◆ TRY IT
Please repeat the entries word for word and keep the images out.

◆ RECORDS FOR THIS EXERCISE
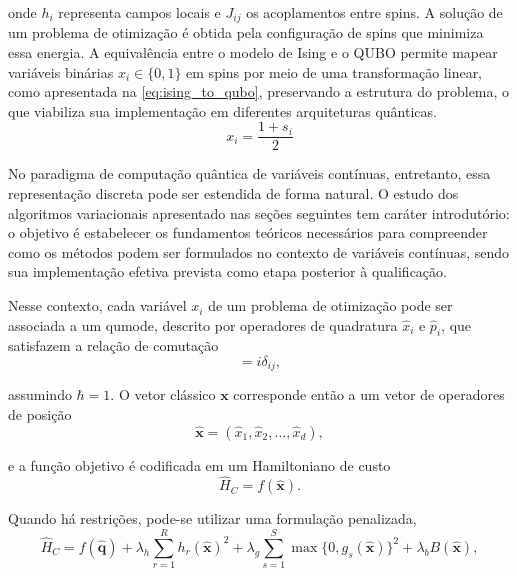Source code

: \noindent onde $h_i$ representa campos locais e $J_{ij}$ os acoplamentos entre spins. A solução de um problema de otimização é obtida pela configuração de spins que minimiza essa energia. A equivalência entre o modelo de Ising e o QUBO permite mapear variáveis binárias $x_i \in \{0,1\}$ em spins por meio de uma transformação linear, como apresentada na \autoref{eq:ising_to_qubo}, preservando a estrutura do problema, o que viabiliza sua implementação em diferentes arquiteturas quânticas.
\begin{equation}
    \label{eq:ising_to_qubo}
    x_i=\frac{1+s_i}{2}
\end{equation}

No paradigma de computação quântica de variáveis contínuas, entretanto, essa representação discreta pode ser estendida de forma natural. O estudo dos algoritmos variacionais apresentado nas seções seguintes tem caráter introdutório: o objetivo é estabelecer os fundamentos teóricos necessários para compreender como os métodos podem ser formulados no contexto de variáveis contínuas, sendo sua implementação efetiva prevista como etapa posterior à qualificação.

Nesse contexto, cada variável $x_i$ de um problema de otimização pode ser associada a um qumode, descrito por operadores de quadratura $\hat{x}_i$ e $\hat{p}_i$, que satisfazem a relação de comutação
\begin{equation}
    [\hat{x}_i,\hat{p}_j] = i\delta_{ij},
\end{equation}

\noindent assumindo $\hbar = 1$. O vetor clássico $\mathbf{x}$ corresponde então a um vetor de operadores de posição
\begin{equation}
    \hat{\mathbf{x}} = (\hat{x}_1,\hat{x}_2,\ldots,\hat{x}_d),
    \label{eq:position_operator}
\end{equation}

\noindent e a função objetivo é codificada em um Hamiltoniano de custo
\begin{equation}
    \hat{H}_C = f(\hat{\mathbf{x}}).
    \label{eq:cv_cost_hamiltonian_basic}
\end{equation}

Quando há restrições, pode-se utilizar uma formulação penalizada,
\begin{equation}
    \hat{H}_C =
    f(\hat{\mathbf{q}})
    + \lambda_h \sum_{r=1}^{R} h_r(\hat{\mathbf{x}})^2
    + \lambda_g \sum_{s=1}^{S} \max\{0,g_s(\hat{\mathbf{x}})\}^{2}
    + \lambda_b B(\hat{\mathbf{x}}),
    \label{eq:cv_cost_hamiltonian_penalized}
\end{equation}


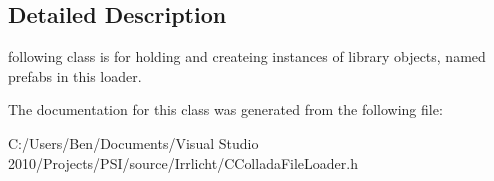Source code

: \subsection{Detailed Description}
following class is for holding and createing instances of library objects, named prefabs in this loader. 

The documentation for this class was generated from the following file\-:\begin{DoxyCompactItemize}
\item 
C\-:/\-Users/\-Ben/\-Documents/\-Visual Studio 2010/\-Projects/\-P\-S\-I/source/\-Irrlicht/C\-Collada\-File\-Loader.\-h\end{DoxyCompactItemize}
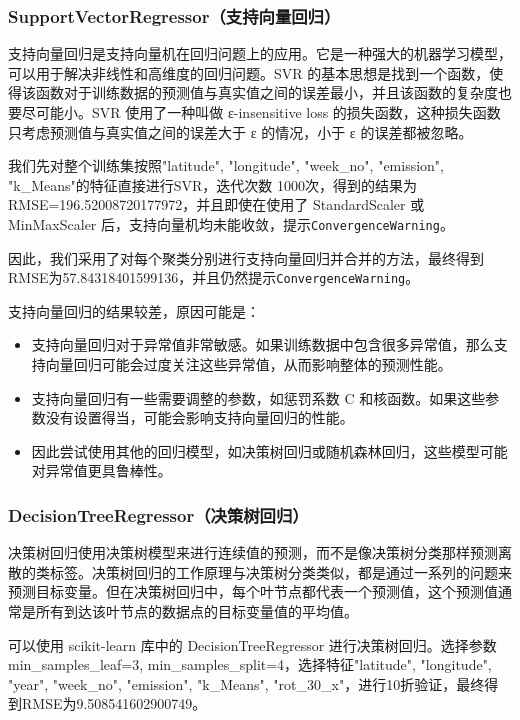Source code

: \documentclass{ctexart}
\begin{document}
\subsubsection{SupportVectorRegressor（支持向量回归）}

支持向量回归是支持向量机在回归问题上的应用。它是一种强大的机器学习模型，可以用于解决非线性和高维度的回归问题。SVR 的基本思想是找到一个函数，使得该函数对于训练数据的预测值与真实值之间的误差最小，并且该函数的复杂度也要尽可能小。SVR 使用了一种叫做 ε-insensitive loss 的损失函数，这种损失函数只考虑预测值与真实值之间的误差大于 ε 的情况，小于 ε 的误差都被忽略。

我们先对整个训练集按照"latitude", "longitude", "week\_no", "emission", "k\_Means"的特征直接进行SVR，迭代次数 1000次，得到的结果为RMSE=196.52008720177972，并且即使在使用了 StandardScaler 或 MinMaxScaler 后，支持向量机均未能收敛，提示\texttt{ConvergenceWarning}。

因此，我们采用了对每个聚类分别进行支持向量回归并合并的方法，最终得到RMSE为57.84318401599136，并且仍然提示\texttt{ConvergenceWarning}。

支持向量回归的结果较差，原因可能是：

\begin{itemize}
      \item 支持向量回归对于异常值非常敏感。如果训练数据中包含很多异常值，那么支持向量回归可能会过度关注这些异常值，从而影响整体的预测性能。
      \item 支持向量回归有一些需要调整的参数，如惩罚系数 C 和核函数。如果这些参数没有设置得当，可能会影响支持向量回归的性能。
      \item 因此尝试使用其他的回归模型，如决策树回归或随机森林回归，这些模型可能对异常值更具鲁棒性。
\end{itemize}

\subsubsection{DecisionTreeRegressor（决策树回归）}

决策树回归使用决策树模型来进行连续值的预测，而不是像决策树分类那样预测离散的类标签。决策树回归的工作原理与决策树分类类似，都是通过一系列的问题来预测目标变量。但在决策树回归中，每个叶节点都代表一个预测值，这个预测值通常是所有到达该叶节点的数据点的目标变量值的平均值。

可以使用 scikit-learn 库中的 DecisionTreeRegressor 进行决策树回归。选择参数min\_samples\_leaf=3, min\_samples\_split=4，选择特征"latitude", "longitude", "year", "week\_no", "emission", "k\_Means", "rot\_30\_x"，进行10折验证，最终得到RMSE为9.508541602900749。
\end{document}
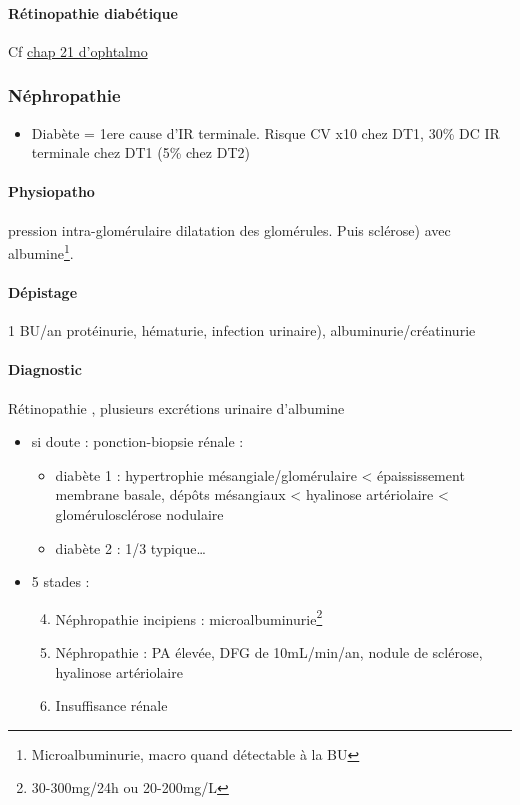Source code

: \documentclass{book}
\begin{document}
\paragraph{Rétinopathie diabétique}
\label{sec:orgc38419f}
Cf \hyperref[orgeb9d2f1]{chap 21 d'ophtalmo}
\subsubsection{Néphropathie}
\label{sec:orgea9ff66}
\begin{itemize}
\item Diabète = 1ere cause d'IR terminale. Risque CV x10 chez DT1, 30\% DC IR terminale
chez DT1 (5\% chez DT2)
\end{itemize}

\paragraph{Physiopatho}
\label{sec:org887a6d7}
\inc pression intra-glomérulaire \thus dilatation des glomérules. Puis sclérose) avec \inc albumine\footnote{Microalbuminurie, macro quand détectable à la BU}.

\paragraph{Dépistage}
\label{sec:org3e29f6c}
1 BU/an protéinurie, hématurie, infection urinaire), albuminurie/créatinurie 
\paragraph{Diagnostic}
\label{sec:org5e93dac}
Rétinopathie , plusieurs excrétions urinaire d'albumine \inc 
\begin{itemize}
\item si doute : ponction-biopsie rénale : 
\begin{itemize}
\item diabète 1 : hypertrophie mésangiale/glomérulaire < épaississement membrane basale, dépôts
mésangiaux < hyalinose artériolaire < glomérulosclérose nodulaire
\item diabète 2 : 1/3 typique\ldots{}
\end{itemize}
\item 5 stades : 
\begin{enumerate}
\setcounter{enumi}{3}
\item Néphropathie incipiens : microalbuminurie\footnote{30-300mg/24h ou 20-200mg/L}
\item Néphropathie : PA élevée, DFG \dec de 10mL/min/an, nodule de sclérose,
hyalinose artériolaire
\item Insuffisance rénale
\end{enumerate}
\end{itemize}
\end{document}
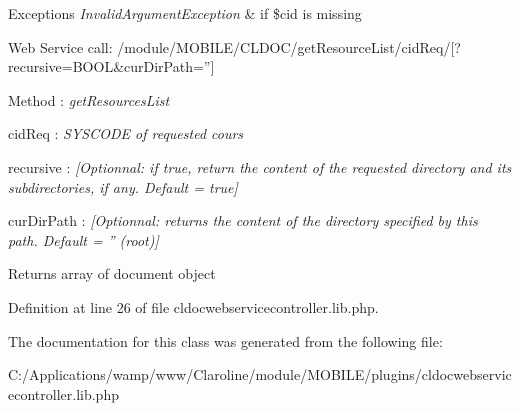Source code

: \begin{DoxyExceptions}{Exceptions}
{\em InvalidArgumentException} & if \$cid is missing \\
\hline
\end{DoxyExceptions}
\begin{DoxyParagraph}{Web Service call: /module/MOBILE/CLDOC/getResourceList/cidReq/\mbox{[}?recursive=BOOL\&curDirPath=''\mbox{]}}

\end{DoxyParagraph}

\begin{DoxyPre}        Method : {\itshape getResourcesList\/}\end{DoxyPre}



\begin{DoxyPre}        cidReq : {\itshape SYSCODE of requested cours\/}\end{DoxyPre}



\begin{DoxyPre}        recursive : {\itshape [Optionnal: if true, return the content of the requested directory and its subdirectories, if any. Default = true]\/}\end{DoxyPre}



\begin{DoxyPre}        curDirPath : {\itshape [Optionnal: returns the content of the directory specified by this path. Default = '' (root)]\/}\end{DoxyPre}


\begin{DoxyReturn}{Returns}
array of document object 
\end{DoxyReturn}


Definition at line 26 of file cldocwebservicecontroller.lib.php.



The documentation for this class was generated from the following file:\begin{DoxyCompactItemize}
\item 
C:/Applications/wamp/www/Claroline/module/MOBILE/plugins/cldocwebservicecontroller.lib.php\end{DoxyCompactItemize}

◆ EXERCISE SOLUTION
Source code

: \noindent onde $h_i$ representa campos locais e $J_{ij}$ os acoplamentos entre spins. A solução de um problema de otimização é obtida pela configuração de spins que minimiza essa energia. A equivalência entre o modelo de Ising e o QUBO permite mapear variáveis binárias $x_i \in \{0,1\}$ em spins por meio de uma transformação linear, como apresentada na \autoref{eq:ising_to_qubo}, preservando a estrutura do problema, o que viabiliza sua implementação em diferentes arquiteturas quânticas.
\begin{equation}
    \label{eq:ising_to_qubo}
    x_i=\frac{1+s_i}{2}
\end{equation}

No paradigma de computação quântica de variáveis contínuas, entretanto, essa representação discreta pode ser estendida de forma natural. O estudo dos algoritmos variacionais apresentado nas seções seguintes tem caráter introdutório: o objetivo é estabelecer os fundamentos teóricos necessários para compreender como os métodos podem ser formulados no contexto de variáveis contínuas, sendo sua implementação efetiva prevista como etapa posterior à qualificação.

Nesse contexto, cada variável $x_i$ de um problema de otimização pode ser associada a um qumode, descrito por operadores de quadratura $\hat{x}_i$ e $\hat{p}_i$, que satisfazem a relação de comutação
\begin{equation}
    [\hat{x}_i,\hat{p}_j] = i\delta_{ij},
\end{equation}

\noindent assumindo $\hbar = 1$. O vetor clássico $\mathbf{x}$ corresponde então a um vetor de operadores de posição
\begin{equation}
    \hat{\mathbf{x}} = (\hat{x}_1,\hat{x}_2,\ldots,\hat{x}_d),
    \label{eq:position_operator}
\end{equation}

\noindent e a função objetivo é codificada em um Hamiltoniano de custo
\begin{equation}
    \hat{H}_C = f(\hat{\mathbf{x}}).
    \label{eq:cv_cost_hamiltonian_basic}
\end{equation}

Quando há restrições, pode-se utilizar uma formulação penalizada,
\begin{equation}
    \hat{H}_C =
    f(\hat{\mathbf{q}})
    + \lambda_h \sum_{r=1}^{R} h_r(\hat{\mathbf{x}})^2
    + \lambda_g \sum_{s=1}^{S} \max\{0,g_s(\hat{\mathbf{x}})\}^{2}
    + \lambda_b B(\hat{\mathbf{x}}),
    \label{eq:cv_cost_hamiltonian_penalized}
\end{equation}


Source code

: \subsection{Detailed Description}
following class is for holding and createing instances of library objects, named prefabs in this loader. 

The documentation for this class was generated from the following file\-:\begin{DoxyCompactItemize}
\item 
C\-:/\-Users/\-Ben/\-Documents/\-Visual Studio 2010/\-Projects/\-P\-S\-I/source/\-Irrlicht/C\-Collada\-File\-Loader.\-h\end{DoxyCompactItemize}
Source code

: \documentclass{ctexart}
\begin{document}
\subsubsection{SupportVectorRegressor（支持向量回归）}

支持向量回归是支持向量机在回归问题上的应用。它是一种强大的机器学习模型，可以用于解决非线性和高维度的回归问题。SVR 的基本思想是找到一个函数，使得该函数对于训练数据的预测值与真实值之间的误差最小，并且该函数的复杂度也要尽可能小。SVR 使用了一种叫做 ε-insensitive loss 的损失函数，这种损失函数只考虑预测值与真实值之间的误差大于 ε 的情况，小于 ε 的误差都被忽略。

我们先对整个训练集按照"latitude", "longitude", "week\_no", "emission", "k\_Means"的特征直接进行SVR，迭代次数 1000次，得到的结果为RMSE=196.52008720177972，并且即使在使用了 StandardScaler 或 MinMaxScaler 后，支持向量机均未能收敛，提示\texttt{ConvergenceWarning}。

因此，我们采用了对每个聚类分别进行支持向量回归并合并的方法，最终得到RMSE为57.84318401599136，并且仍然提示\texttt{ConvergenceWarning}。

支持向量回归的结果较差，原因可能是：

\begin{itemize}
      \item 支持向量回归对于异常值非常敏感。如果训练数据中包含很多异常值，那么支持向量回归可能会过度关注这些异常值，从而影响整体的预测性能。
      \item 支持向量回归有一些需要调整的参数，如惩罚系数 C 和核函数。如果这些参数没有设置得当，可能会影响支持向量回归的性能。
      \item 因此尝试使用其他的回归模型，如决策树回归或随机森林回归，这些模型可能对异常值更具鲁棒性。
\end{itemize}

\subsubsection{DecisionTreeRegressor（决策树回归）}

决策树回归使用决策树模型来进行连续值的预测，而不是像决策树分类那样预测离散的类标签。决策树回归的工作原理与决策树分类类似，都是通过一系列的问题来预测目标变量。但在决策树回归中，每个叶节点都代表一个预测值，这个预测值通常是所有到达该叶节点的数据点的目标变量值的平均值。

可以使用 scikit-learn 库中的 DecisionTreeRegressor 进行决策树回归。选择参数min\_samples\_leaf=3, min\_samples\_split=4，选择特征"latitude", "longitude", "year", "week\_no", "emission", "k\_Means", "rot\_30\_x"，进行10折验证，最终得到RMSE为9.508541602900749。
\end{document}
Source code

: \documentclass{book}
\begin{document}
\paragraph{Rétinopathie diabétique}
\label{sec:orgc38419f}
Cf \hyperref[orgeb9d2f1]{chap 21 d'ophtalmo}
\subsubsection{Néphropathie}
\label{sec:orgea9ff66}
\begin{itemize}
\item Diabète = 1ere cause d'IR terminale. Risque CV x10 chez DT1, 30\% DC IR terminale
chez DT1 (5\% chez DT2)
\end{itemize}

\paragraph{Physiopatho}
\label{sec:org887a6d7}
\inc pression intra-glomérulaire \thus dilatation des glomérules. Puis sclérose) avec \inc albumine\footnote{Microalbuminurie, macro quand détectable à la BU}.

\paragraph{Dépistage}
\label{sec:org3e29f6c}
1 BU/an protéinurie, hématurie, infection urinaire), albuminurie/créatinurie 
\paragraph{Diagnostic}
\label{sec:org5e93dac}
Rétinopathie , plusieurs excrétions urinaire d'albumine \inc 
\begin{itemize}
\item si doute : ponction-biopsie rénale : 
\begin{itemize}
\item diabète 1 : hypertrophie mésangiale/glomérulaire < épaississement membrane basale, dépôts
mésangiaux < hyalinose artériolaire < glomérulosclérose nodulaire
\item diabète 2 : 1/3 typique\ldots{}
\end{itemize}
\item 5 stades : 
\begin{enumerate}
\setcounter{enumi}{3}
\item Néphropathie incipiens : microalbuminurie\footnote{30-300mg/24h ou 20-200mg/L}
\item Néphropathie : PA élevée, DFG \dec de 10mL/min/an, nodule de sclérose,
hyalinose artériolaire
\item Insuffisance rénale
\end{enumerate}
\end{itemize}
\end{document}
Source code

: \begin{DoxyExceptions}{Exceptions}
{\em InvalidArgumentException} & if \$cid is missing \\
\hline
\end{DoxyExceptions}
\begin{DoxyParagraph}{Web Service call: /module/MOBILE/CLDOC/getResourceList/cidReq/\mbox{[}?recursive=BOOL\&curDirPath=''\mbox{]}}

\end{DoxyParagraph}

\begin{DoxyPre}        Method : {\itshape getResourcesList\/}\end{DoxyPre}



\begin{DoxyPre}        cidReq : {\itshape SYSCODE of requested cours\/}\end{DoxyPre}



\begin{DoxyPre}        recursive : {\itshape [Optionnal: if true, return the content of the requested directory and its subdirectories, if any. Default = true]\/}\end{DoxyPre}



\begin{DoxyPre}        curDirPath : {\itshape [Optionnal: returns the content of the directory specified by this path. Default = '' (root)]\/}\end{DoxyPre}


\begin{DoxyReturn}{Returns}
array of document object 
\end{DoxyReturn}


Definition at line 26 of file cldocwebservicecontroller.lib.php.



The documentation for this class was generated from the following file:\begin{DoxyCompactItemize}
\item 
C:/Applications/wamp/www/Claroline/module/MOBILE/plugins/cldocwebservicecontroller.lib.php\end{DoxyCompactItemize}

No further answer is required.